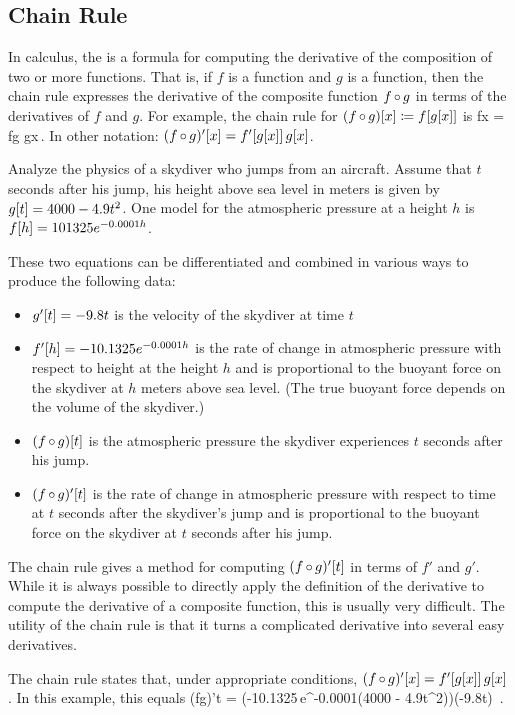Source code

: \subsection{Chain Rule}
In calculus, the  is a formula for computing the derivative of the composition of two or more functions. That is, if $f$ is a function and $g$ is a function, then the chain rule expresses the derivative of the composite function $f\operatorname{\circ} g$ in terms of the derivatives of $f$ and $g$. For example, the chain rule for $(f\operatorname{\circ} g)\!\left[{x}\right]\coloneqq f\!\left[{g\!\left[{x}\right]}\right]$ is
\beq
\xod fx = \xod fg \xod gx\,.
\eeq
In other notation: $(f\operatorname{\circ} g )'\!\left[{x}\right] = f'\!\left[{g\!\left[{x}\right]}\right]g\!\left[{x}\right]$.


\begin{example}
Analyze the physics of a skydiver who jumps from an aircraft. Assume that $t$ seconds after his jump, his height above sea level in meters is given by $g\!\left[{t}\right] = 4000 - 4.9t^2$. One model for the atmospheric pressure at a height $h$ is $f\!\left[{h}\right] = 101325 e^{-0.0001h}$. 
\end{example}
These two equations can be differentiated and combined in various ways to produce the following data:
\begin{itemize}
\item $g'\!\left[{t}\right] = -9.8t$ is the velocity of the skydiver at time $t$
%
\item $f'\!\left[{h}\right] = -10.1325e^{-0.0001h}$ is the rate of change in atmospheric pressure with respect to height at the height $h$ and is proportional to the buoyant force on the skydiver at $h$ meters above sea level. (The true buoyant force depends on the volume of the skydiver.)
%
\item $(f\operatorname{\circ} g)\!\left[{t}\right]$ is the atmospheric pressure the skydiver experiences $t$ seconds after his jump.
%
\item $(f\operatorname{\circ} g)'\!\left[{t}\right]$ is the rate of change in atmospheric pressure with respect to time at $t$ seconds after the skydiver's jump and is proportional to the buoyant force on the skydiver at $t$ seconds after his jump.
\end{itemize}
The chain rule gives a method for computing $(f\operatorname{\circ} g)'\!\left[{t}\right]$ in terms of $f'$ and $g'$. While it is always possible to directly apply the definition of the derivative to compute the derivative of a composite function, this is usually very difficult. The utility of the chain rule is that it turns a complicated derivative into several easy derivatives.

The chain rule states that, under appropriate conditions, $(f\operatorname{\circ} g)'\!\left[{x}\right] = f'\!\left[{g\!\left[{x}\right]}\right]g\!\left[{x}\right]$. In this example, this equals
\beq
(f\fcomp g)'\vat t = (-10.1325\,e^{-0.0001(4000 - 4.9t^2)})(-9.8t) \,.
\eeq

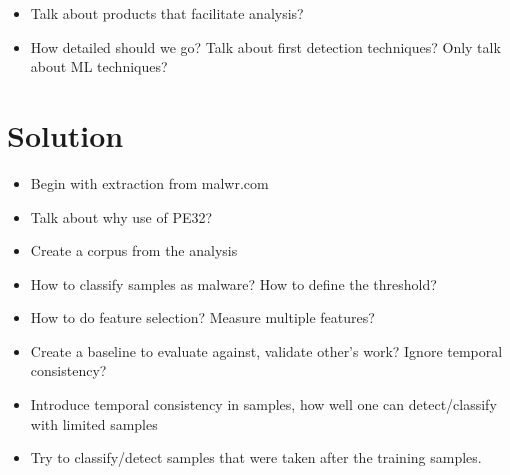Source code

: \documentclass{llncs}
\begin{document}
\clearpage

\begin{itemize}
	\item Talk about products that facilitate analysis?
	\item How detailed should we go? Talk about first detection techniques? Only talk about ML techniques?
\end{itemize}

% 






\section{Solution}\label{sec:solution}

\begin{itemize}
	\item Begin with extraction from malwr.com
	\item Talk about why use of PE32?
	\item Create a corpus from the analysis
	\item How to classify samples as malware? How to define the threshold?
	\item How to do feature selection? Measure multiple features?
	\item Create a baseline to evaluate against, validate other's work? Ignore temporal consistency?
	\item Introduce temporal consistency in samples, how well one can detect/classify with limited samples
	\item Try to classify/detect samples that were taken after the training samples.
\end{itemize}
\end{document}
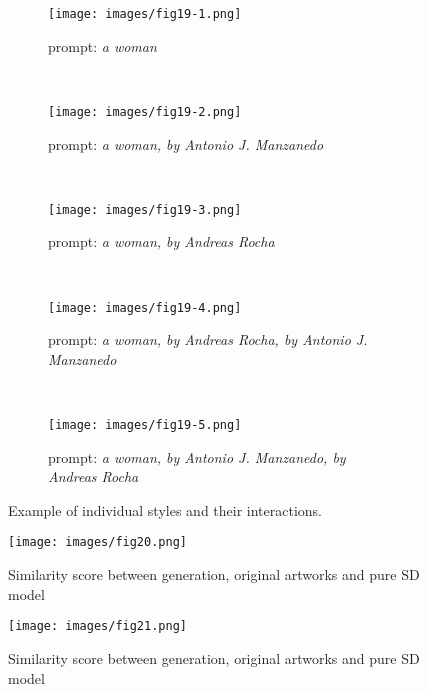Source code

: \documentclass[12pt, letterpaper]{article}
\begin{document}
\begin{figure}[h]
    \centering

    \begin{subfigure}{0.8\textwidth}
        \centering
        \texttt{[image: images/fig19-1.png]}
        \caption{prompt: \textit{a woman}}
        \label{fig19:sub1}
    \end{subfigure}
    \\

    \begin{subfigure}{0.8\textwidth}
        \centering
        \texttt{[image: images/fig19-2.png]}
        \caption{prompt: \textit{a woman, by Antonio J. Manzanedo}}
        \label{fig19:sub2}
    \end{subfigure}
    \\
    
    \begin{subfigure}{0.8\textwidth}
        \centering
        \texttt{[image: images/fig19-3.png]}
        \caption{prompt: \textit{a woman, by Andreas Rocha}}
        \label{fig19:sub3}
    \end{subfigure}
    \\
    
    \begin{subfigure}{0.8\textwidth}
        \centering
        \texttt{[image: images/fig19-4.png]}
        \caption{prompt: \textit{a woman, by Andreas Rocha, by Antonio J. Manzanedo}}
        \label{fig19:sub4}
    \end{subfigure}
    \\
   
    \begin{subfigure}{0.8\textwidth}
        \centering
        \texttt{[image: images/fig19-5.png]}
        \caption{prompt: \textit{a woman, by Antonio J. Manzanedo, by Andreas Rocha}}
        \label{fig19:sub5}
    \end{subfigure}    

    \caption{Example of individual styles and their interactions.}
    \label{fig19:stacked_images}
\end{figure}

\begin{figure}[h]
    \centering
    \begin{minipage}{0.45\textwidth}
        \centering
        \texttt{[image: images/fig20.png]}
        \caption{Similarity score between generation, original artworks and pure SD model}
        \label{fig20:image1}
    \end{minipage}\hfill
    \begin{minipage}{0.45\textwidth}
        \centering
        \texttt{[image: images/fig21.png]}
        \caption{Similarity score between generation, original artworks and pure SD model}
        \label{fig21:image1}
    \end{minipage}
\end{figure}
\end{document}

•••••

- _Task objective_: Without including any picture, copy the listing above exactly and in full.

- _Output below_:
Source code

: \subsection{Chain Rule}
In calculus, the  is a formula for computing the derivative of the composition of two or more functions. That is, if $f$ is a function and $g$ is a function, then the chain rule expresses the derivative of the composite function $f\operatorname{\circ} g$ in terms of the derivatives of $f$ and $g$. For example, the chain rule for $(f\operatorname{\circ} g)\!\left[{x}\right]\coloneqq f\!\left[{g\!\left[{x}\right]}\right]$ is
\beq
\xod fx = \xod fg \xod gx\,.
\eeq
In other notation: $(f\operatorname{\circ} g )'\!\left[{x}\right] = f'\!\left[{g\!\left[{x}\right]}\right]g\!\left[{x}\right]$.


\begin{example}
Analyze the physics of a skydiver who jumps from an aircraft. Assume that $t$ seconds after his jump, his height above sea level in meters is given by $g\!\left[{t}\right] = 4000 - 4.9t^2$. One model for the atmospheric pressure at a height $h$ is $f\!\left[{h}\right] = 101325 e^{-0.0001h}$. 
\end{example}
These two equations can be differentiated and combined in various ways to produce the following data:
\begin{itemize}
\item $g'\!\left[{t}\right] = -9.8t$ is the velocity of the skydiver at time $t$
%
\item $f'\!\left[{h}\right] = -10.1325e^{-0.0001h}$ is the rate of change in atmospheric pressure with respect to height at the height $h$ and is proportional to the buoyant force on the skydiver at $h$ meters above sea level. (The true buoyant force depends on the volume of the skydiver.)
%
\item $(f\operatorname{\circ} g)\!\left[{t}\right]$ is the atmospheric pressure the skydiver experiences $t$ seconds after his jump.
%
\item $(f\operatorname{\circ} g)'\!\left[{t}\right]$ is the rate of change in atmospheric pressure with respect to time at $t$ seconds after the skydiver's jump and is proportional to the buoyant force on the skydiver at $t$ seconds after his jump.
\end{itemize}
The chain rule gives a method for computing $(f\operatorname{\circ} g)'\!\left[{t}\right]$ in terms of $f'$ and $g'$. While it is always possible to directly apply the definition of the derivative to compute the derivative of a composite function, this is usually very difficult. The utility of the chain rule is that it turns a complicated derivative into several easy derivatives.

The chain rule states that, under appropriate conditions, $(f\operatorname{\circ} g)'\!\left[{x}\right] = f'\!\left[{g\!\left[{x}\right]}\right]g\!\left[{x}\right]$. In this example, this equals
\beq
(f\fcomp g)'\vat t = (-10.1325\,e^{-0.0001(4000 - 4.9t^2)})(-9.8t) \,.
\eeq

Source code

: \documentclass{llncs}
\begin{document}
\clearpage

\begin{itemize}
	\item Talk about products that facilitate analysis?
	\item How detailed should we go? Talk about first detection techniques? Only talk about ML techniques?
\end{itemize}

% 






\section{Solution}\label{sec:solution}

\begin{itemize}
	\item Begin with extraction from malwr.com
	\item Talk about why use of PE32?
	\item Create a corpus from the analysis
	\item How to classify samples as malware? How to define the threshold?
	\item How to do feature selection? Measure multiple features?
	\item Create a baseline to evaluate against, validate other's work? Ignore temporal consistency?
	\item Introduce temporal consistency in samples, how well one can detect/classify with limited samples
	\item Try to classify/detect samples that were taken after the training samples.
\end{itemize}
\end{document}
Source code

: \documentclass[12pt, letterpaper]{article}
\begin{document}
\begin{figure}[h]
    \centering

    \begin{subfigure}{0.8\textwidth}
        \centering
        \texttt{[image: images/fig19-1.png]}
        \caption{prompt: \textit{a woman}}
        \label{fig19:sub1}
    \end{subfigure}
    \\

    \begin{subfigure}{0.8\textwidth}
        \centering
        \texttt{[image: images/fig19-2.png]}
        \caption{prompt: \textit{a woman, by Antonio J. Manzanedo}}
        \label{fig19:sub2}
    \end{subfigure}
    \\
    
    \begin{subfigure}{0.8\textwidth}
        \centering
        \texttt{[image: images/fig19-3.png]}
        \caption{prompt: \textit{a woman, by Andreas Rocha}}
        \label{fig19:sub3}
    \end{subfigure}
    \\
    
    \begin{subfigure}{0.8\textwidth}
        \centering
        \texttt{[image: images/fig19-4.png]}
        \caption{prompt: \textit{a woman, by Andreas Rocha, by Antonio J. Manzanedo}}
        \label{fig19:sub4}
    \end{subfigure}
    \\
   
    \begin{subfigure}{0.8\textwidth}
        \centering
        \texttt{[image: images/fig19-5.png]}
        \caption{prompt: \textit{a woman, by Antonio J. Manzanedo, by Andreas Rocha}}
        \label{fig19:sub5}
    \end{subfigure}    

    \caption{Example of individual styles and their interactions.}
    \label{fig19:stacked_images}
\end{figure}

\begin{figure}[h]
    \centering
    \begin{minipage}{0.45\textwidth}
        \centering
        \texttt{[image: images/fig20.png]}
        \caption{Similarity score between generation, original artworks and pure SD model}
        \label{fig20:image1}
    \end{minipage}\hfill
    \begin{minipage}{0.45\textwidth}
        \centering
        \texttt{[image: images/fig21.png]}
        \caption{Similarity score between generation, original artworks and pure SD model}
        \label{fig21:image1}
    \end{minipage}
\end{figure}
\end{document}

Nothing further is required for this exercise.